### Input
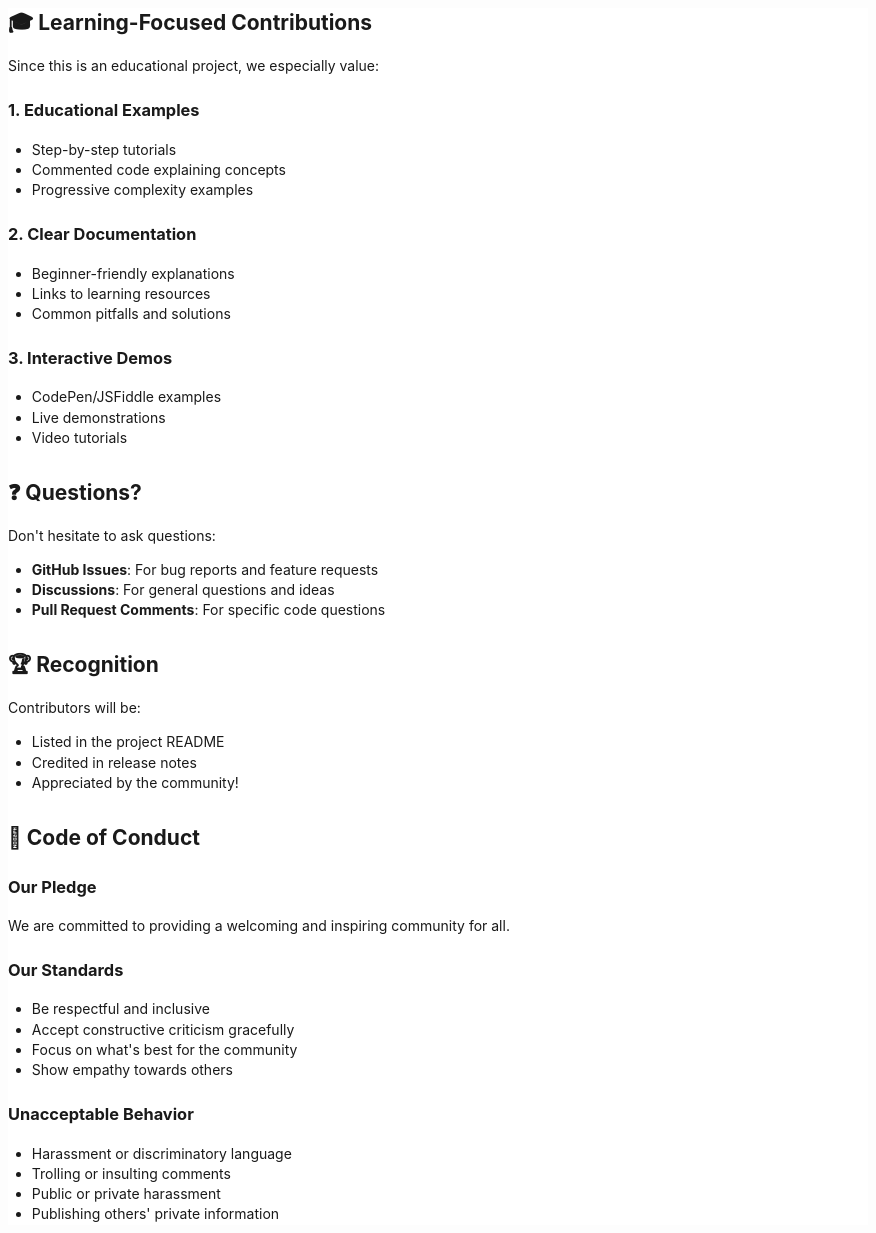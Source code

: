 ## 🎓 Learning-Focused Contributions

Since this is an educational project, we especially value:

### 1. Educational Examples
- Step-by-step tutorials
- Commented code explaining concepts
- Progressive complexity examples

### 2. Clear Documentation
- Beginner-friendly explanations
- Links to learning resources
- Common pitfalls and solutions

### 3. Interactive Demos
- CodePen/JSFiddle examples
- Live demonstrations
- Video tutorials

## ❓ Questions?

Don't hesitate to ask questions:

- **GitHub Issues**: For bug reports and feature requests
- **Discussions**: For general questions and ideas
- **Pull Request Comments**: For specific code questions

## 🏆 Recognition

Contributors will be:
- Listed in the project README
- Credited in release notes
- Appreciated by the community!

## 📜 Code of Conduct

### Our Pledge

We are committed to providing a welcoming and inspiring community for all.

### Our Standards

- Be respectful and inclusive
- Accept constructive criticism gracefully
- Focus on what's best for the community
- Show empathy towards others

### Unacceptable Behavior

- Harassment or discriminatory language
- Trolling or insulting comments
- Public or private harassment
- Publishing others' private information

### What to do
The reply should hold only the lines from the first line of the records above through the line containing "- Live demonstrations", copied exactly and without pictures.

### Expected answer
Source code

: ## 🎓 Learning-Focused Contributions

Since this is an educational project, we especially value:

### 1. Educational Examples
- Step-by-step tutorials
- Commented code explaining concepts
- Progressive complexity examples

### 2. Clear Documentation
- Beginner-friendly explanations
- Links to learning resources
- Common pitfalls and solutions

### 3. Interactive Demos
- CodePen/JSFiddle examples
- Live demonstrations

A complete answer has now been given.